Peter Tanski wrote:
On Dec 19, 2006, at 7:50 PM, Neil Mitchell wrote:
Have you looked into Bakefile or Interscript? CMake looks more
powerful than Bakefile, which ends up using nmake on Windows, while
Interscript is really a literate programming language with the
ability to execute scripts. Interscript works very well for Felix
but it is a bizarre system to work with.
No, haven't really looked at others than that. The original Yhc reason
for going to Scons was that KDE 4 is going to use it for all
platforms, including Windows. Since then, then dropped Scons and moved
to CMake - I am just playing follow the leader :)
I am doing essentially the same thing trying to get a Windows build
together--trying to find a build system that:
(1) makes changes easy;
(2) encapsulates dependency searches for various operating systems and
compiler settings for various compilers (gcc, CL); and,
(3) manages different build types, including tests.
So far, (2) is the main concern for Windows.

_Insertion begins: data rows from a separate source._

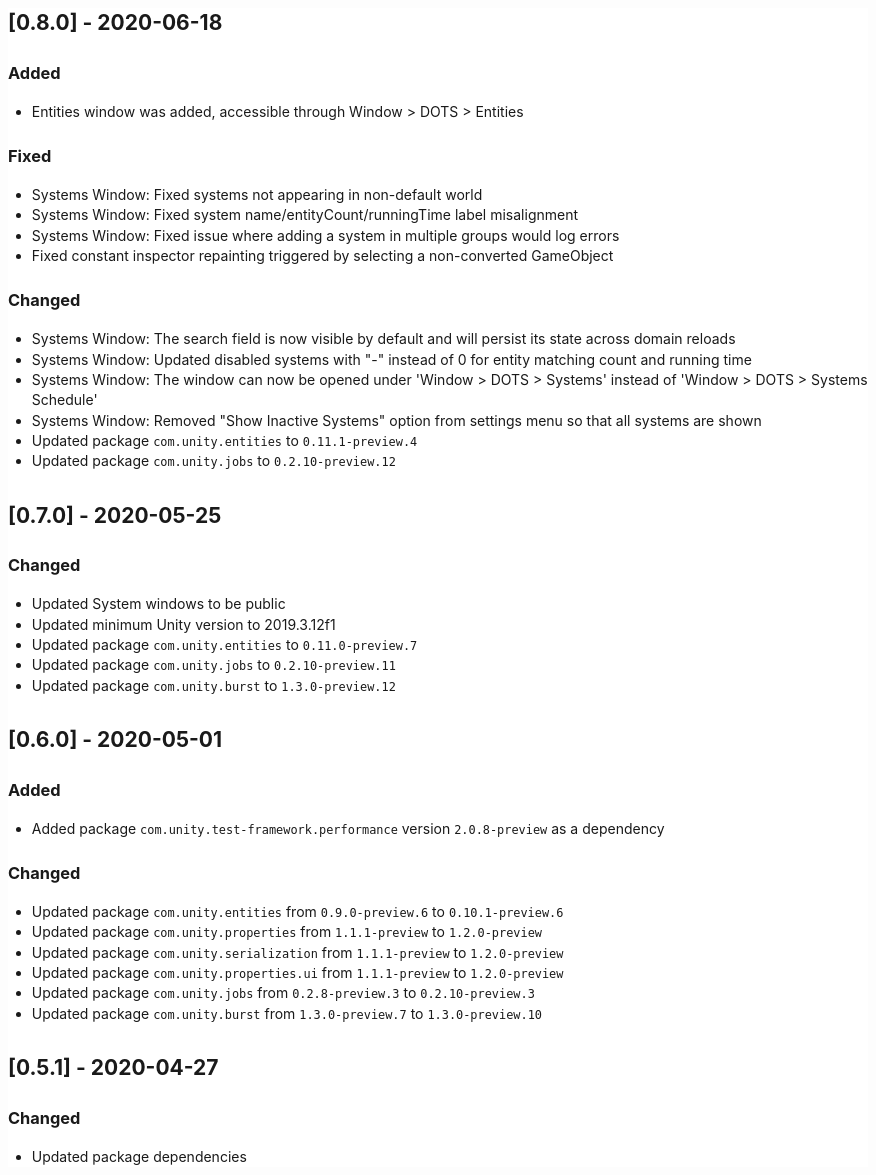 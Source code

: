 ## [0.8.0] - 2020-06-18
### Added
* Entities window was added, accessible through Window > DOTS > Entities

### Fixed
* Systems Window: Fixed systems not appearing in non-default world
* Systems Window: Fixed system name/entityCount/runningTime label misalignment
* Systems Window: Fixed issue where adding a system in multiple groups would log errors
* Fixed constant inspector repainting triggered by selecting a non-converted GameObject

### Changed
* Systems Window: The search field is now visible by default and will persist its state across domain reloads
* Systems Window: Updated disabled systems with "-" instead of 0 for entity matching count and running time
* Systems Window: The window can now be opened under 'Window > DOTS > Systems' instead of 'Window > DOTS > Systems Schedule'
* Systems Window: Removed "Show Inactive Systems" option from settings menu so that all systems are shown
* Updated package `com.unity.entities` to `0.11.1-preview.4`
* Updated package `com.unity.jobs` to `0.2.10-preview.12`

## [0.7.0] - 2020-05-25
### Changed
* Updated System windows to be public
* Updated minimum Unity version to 2019.3.12f1
* Updated package `com.unity.entities` to `0.11.0-preview.7`
* Updated package `com.unity.jobs` to `0.2.10-preview.11`
* Updated package `com.unity.burst` to `1.3.0-preview.12`

## [0.6.0] - 2020-05-01
### Added
* Added package `com.unity.test-framework.performance` version `2.0.8-preview` as a dependency

### Changed
* Updated package `com.unity.entities` from `0.9.0-preview.6` to `0.10.1-preview.6`
* Updated package `com.unity.properties` from `1.1.1-preview` to `1.2.0-preview`
* Updated package `com.unity.serialization` from `1.1.1-preview` to `1.2.0-preview`
* Updated package `com.unity.properties.ui` from `1.1.1-preview` to `1.2.0-preview`
* Updated package `com.unity.jobs` from `0.2.8-preview.3` to `0.2.10-preview.3`
* Updated package `com.unity.burst` from `1.3.0-preview.7` to `1.3.0-preview.10`

## [0.5.1] - 2020-04-27
### Changed
* Updated package dependencies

My real worry is Windows
Vista: the most recent reports I have seen show that mingw32 requires a
special runtime dll and Administrator privileges to run while cygwin is
buggy.
I think you mean MSYS, not mingw. There shoudn't be any difficulty with mingw
on Vista, it's just a static library.
The immediate problem GHC has is the CL compiler--and,
probably, default front-end for the linker, depending on the link
options required. Unless someone wants to redo the current Autotools
build system to use the CL compiler and promptly discard it for a
Windows-native build, the best thing to do is convert the build system
to one that will use the CL compiler automatically.
I don't buy into changing the build system wholesale. In fact, I suspect the
build system hardly has to change at all: we can compile all .c files using GHC,
so only GHC has to know how to invoke CL.